As always, don't use any of the following illustrations for actual navigation.

When flying the NDB version of the MOG NDB or GPS A approach, the procedure turn is required because the pilot must fly over the NDB station to establish his/her location prior to beginning the approach and descending. Knowing where you at the start of this approach procedure is important because there's plenty of terrain around to run into. You'd be cleared to MOG at a certain altitude, cross the station, turn outbound and track the 157˚ bearing from MOG for a minute or two, then turn to a heading of 112˚ for a minute (procedure turn outbound), then turn to 292˚, intercept the 337˚ bearing to MOG, and begin descending.

It's important to note that without GPS, RNAV, or other specialized equipment, you really don't know exactly where you are while flying the procedure turn. You only have positive course guidance when you are flying inbound or outbound from the NDB and you only know exactly where you are when you cross over the NDB or when you descend out of the clouds and obtain sufficient visual references.

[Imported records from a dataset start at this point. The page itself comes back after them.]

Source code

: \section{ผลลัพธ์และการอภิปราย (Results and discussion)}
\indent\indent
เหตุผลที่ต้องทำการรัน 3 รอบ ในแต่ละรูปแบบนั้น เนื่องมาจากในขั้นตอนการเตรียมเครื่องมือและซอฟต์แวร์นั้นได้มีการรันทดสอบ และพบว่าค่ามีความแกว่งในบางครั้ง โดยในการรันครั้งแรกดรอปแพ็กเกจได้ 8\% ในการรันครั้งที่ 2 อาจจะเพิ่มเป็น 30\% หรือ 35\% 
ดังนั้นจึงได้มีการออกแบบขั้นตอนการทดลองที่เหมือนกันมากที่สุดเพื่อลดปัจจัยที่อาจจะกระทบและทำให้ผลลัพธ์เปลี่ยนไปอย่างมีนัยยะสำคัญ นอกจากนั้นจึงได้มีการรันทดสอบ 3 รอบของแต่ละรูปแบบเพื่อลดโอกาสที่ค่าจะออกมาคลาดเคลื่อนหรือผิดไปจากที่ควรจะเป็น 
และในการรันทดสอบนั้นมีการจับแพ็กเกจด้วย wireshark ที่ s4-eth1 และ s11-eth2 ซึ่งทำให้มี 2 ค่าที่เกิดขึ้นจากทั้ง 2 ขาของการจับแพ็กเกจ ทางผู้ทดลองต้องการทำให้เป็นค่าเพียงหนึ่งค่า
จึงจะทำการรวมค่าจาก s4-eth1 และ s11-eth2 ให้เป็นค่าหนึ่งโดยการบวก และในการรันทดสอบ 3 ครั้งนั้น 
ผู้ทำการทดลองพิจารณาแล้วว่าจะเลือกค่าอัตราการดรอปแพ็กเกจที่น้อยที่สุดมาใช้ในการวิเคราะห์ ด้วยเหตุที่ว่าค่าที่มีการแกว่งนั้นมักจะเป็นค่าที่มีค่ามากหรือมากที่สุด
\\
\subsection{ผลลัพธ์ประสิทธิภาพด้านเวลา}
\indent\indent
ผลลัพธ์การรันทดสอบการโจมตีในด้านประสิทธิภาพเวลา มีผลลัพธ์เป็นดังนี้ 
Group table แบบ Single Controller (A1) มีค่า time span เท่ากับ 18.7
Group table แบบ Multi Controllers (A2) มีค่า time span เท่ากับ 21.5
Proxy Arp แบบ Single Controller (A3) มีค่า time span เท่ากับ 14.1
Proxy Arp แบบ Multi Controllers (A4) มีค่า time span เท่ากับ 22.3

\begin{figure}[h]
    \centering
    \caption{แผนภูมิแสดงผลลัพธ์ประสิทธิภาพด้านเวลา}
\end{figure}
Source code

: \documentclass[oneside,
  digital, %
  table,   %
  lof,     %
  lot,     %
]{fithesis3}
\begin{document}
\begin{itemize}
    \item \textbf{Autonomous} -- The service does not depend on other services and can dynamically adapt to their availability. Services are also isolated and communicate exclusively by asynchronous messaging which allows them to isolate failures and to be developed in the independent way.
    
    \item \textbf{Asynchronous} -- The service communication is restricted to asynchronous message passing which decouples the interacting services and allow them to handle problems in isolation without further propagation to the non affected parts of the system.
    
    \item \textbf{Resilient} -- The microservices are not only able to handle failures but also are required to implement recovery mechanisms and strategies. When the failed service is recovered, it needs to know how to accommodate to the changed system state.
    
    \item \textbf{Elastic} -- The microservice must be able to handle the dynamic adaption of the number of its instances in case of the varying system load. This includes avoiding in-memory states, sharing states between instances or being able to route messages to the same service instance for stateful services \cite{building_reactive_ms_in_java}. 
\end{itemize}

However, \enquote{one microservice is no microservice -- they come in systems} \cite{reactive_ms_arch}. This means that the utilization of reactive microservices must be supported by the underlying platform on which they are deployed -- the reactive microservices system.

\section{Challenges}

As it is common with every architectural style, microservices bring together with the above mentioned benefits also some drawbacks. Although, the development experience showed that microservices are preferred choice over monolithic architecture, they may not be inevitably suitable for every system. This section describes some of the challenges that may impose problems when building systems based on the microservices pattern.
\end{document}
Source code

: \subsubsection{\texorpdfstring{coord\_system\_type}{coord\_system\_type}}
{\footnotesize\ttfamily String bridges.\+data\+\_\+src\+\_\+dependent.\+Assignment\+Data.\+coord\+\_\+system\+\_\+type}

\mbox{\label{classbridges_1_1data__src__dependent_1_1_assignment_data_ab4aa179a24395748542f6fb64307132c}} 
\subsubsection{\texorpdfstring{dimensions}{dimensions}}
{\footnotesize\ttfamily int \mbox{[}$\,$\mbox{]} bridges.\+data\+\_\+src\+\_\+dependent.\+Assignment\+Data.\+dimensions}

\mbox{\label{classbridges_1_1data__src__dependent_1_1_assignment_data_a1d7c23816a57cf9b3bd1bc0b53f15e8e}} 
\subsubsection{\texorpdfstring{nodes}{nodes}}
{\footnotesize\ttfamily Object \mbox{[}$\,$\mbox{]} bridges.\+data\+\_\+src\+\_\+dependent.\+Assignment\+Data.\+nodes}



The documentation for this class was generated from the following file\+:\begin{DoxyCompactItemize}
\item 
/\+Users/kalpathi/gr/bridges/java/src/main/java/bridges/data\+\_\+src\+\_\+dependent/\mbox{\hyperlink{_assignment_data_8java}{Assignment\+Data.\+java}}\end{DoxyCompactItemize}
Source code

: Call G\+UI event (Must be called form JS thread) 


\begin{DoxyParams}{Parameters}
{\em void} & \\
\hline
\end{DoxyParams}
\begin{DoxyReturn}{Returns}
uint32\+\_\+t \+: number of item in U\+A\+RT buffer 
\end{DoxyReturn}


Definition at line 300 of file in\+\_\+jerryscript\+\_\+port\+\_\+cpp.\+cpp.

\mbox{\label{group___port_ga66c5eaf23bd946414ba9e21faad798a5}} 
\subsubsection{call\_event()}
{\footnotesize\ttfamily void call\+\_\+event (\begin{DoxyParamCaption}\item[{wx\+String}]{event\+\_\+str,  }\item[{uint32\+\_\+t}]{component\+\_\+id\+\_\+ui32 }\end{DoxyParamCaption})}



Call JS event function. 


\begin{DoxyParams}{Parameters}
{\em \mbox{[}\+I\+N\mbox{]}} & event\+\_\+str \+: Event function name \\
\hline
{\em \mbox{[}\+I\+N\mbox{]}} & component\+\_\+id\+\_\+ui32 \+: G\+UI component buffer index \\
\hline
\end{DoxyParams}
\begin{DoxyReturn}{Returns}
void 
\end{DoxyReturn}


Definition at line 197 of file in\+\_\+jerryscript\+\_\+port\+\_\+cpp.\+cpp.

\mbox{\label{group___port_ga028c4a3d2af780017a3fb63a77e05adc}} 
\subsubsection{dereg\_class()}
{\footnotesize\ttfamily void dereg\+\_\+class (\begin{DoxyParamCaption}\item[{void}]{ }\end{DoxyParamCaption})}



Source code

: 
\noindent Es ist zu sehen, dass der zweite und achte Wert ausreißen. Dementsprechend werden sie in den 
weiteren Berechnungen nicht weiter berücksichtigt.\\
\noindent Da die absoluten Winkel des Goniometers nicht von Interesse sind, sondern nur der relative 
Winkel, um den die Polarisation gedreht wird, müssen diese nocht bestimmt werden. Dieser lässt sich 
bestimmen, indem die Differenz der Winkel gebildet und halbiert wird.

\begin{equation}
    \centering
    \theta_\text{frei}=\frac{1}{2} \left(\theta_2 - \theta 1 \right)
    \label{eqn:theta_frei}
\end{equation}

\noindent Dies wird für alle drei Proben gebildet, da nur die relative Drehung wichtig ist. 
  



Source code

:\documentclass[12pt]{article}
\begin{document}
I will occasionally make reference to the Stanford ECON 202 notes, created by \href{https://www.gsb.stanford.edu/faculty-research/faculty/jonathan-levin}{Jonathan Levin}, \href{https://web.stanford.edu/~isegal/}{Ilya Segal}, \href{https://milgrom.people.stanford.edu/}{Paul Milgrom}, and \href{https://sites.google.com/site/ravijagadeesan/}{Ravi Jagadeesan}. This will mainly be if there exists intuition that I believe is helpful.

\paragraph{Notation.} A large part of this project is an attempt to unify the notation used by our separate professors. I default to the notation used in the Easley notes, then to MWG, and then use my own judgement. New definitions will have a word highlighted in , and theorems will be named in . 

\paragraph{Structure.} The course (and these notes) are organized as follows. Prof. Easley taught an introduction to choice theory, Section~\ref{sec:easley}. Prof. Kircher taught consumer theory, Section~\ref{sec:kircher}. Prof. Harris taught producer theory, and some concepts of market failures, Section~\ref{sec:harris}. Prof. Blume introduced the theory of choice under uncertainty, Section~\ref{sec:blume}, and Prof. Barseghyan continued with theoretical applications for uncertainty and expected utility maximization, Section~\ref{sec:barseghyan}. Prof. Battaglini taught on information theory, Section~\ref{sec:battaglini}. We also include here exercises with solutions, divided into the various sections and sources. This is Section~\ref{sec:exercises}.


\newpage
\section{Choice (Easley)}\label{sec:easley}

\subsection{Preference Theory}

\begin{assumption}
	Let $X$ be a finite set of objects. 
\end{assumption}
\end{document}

The most common procedure turn is the 45˚shown below. Cross the Final Approach Fix and fly outbound for a minute or two (depending on the wind and your aircraft's performance), then turn 45˚ in the direction of the barb and fly for a minute, the do a standard rate 180˚ turn and intercept the inbound course.

Another accepted procedure turn is the 80/260. Once outbound on the approach course, turn 80˚ in the direction of the barb, then immediately turn 260˚ in the opposite direction to intercept the inbound course.

You can also fly a teardrop procedure turn, but it's a little more complicated. Cross the final approach fix and proceed outbound for 1 or 2 minutes (depending on the wind and your aircraft's performance). Then you turn either 30˚, 20˚, or 10˚. How long you fly outbound depends on the offset chosen; 30˚ for 1 minute, 20˚ for 2 minutes, or 10˚ for 3 minutes. When the alloted time is up, make a standard rate turn back to the inbound course, depending on the offset you chose: For 30° turn 210˚, for 20˚ turn 200˚, and for 10˚ turn 180˚. That's a lot to remember, but it gives you added flexibility in how long you want to make the procedure turn last.

On many (most?) procedures where the barb is depicted, the PT is neither required nor expected (more on this later) when you are being vectored by ATC. But if you need to fly the PT, you can maneuver however you want as long as you stay on the same side of the approach course where the barb is depicted. You also must stay within the distance depicted, usually 10 nautical miles from the final approach fix.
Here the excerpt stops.